**WORK ORDER:**
Report back every line in the data that includes the string "plug".

[Saved data entries]
####

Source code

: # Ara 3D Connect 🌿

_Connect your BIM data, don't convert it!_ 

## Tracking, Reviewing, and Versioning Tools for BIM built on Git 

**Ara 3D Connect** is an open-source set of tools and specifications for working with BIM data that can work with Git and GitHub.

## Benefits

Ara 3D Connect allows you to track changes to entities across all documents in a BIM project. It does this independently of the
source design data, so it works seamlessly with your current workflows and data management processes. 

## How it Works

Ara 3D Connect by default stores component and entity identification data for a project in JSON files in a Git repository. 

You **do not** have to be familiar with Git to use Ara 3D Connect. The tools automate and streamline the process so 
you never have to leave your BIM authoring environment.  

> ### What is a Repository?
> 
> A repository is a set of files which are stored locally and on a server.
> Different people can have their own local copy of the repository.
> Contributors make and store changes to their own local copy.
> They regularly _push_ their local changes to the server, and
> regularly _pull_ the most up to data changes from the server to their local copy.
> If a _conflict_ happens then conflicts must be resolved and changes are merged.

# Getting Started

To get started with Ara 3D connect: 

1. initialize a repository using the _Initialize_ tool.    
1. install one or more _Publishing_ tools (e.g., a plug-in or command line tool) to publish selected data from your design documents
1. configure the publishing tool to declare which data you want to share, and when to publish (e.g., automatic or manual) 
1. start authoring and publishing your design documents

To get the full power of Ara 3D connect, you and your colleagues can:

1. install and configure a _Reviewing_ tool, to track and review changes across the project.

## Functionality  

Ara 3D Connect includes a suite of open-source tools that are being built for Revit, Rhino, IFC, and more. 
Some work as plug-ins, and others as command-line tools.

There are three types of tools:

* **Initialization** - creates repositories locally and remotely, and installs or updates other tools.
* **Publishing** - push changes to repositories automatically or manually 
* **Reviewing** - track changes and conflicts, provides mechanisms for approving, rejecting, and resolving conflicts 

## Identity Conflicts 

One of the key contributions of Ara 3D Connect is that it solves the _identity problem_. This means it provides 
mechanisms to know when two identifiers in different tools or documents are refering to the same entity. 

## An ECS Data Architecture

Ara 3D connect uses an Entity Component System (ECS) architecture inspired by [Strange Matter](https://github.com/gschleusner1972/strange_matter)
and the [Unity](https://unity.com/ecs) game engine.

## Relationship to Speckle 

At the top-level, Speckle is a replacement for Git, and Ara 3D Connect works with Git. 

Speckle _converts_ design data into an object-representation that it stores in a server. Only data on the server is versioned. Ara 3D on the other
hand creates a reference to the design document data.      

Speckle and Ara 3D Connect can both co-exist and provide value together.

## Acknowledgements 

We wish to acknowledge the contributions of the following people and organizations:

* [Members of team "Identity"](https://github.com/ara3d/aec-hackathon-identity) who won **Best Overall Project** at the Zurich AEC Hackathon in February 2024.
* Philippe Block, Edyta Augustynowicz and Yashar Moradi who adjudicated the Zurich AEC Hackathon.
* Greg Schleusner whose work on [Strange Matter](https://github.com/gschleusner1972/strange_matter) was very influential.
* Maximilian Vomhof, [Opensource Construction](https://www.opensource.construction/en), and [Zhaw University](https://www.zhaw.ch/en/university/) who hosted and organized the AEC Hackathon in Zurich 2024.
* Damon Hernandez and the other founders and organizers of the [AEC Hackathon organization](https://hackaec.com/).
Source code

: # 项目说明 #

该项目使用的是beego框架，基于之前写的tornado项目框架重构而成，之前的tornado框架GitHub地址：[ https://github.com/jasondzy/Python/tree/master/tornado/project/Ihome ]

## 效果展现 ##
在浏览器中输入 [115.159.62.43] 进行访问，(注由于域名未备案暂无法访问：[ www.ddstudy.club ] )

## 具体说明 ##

####

**OUTPUT:**
1. install one or more _Publishing_ tools (e.g., a plug-in or command line tool) to publish selected data from your design documents
Some work as plug-ins, and others as command-line tools.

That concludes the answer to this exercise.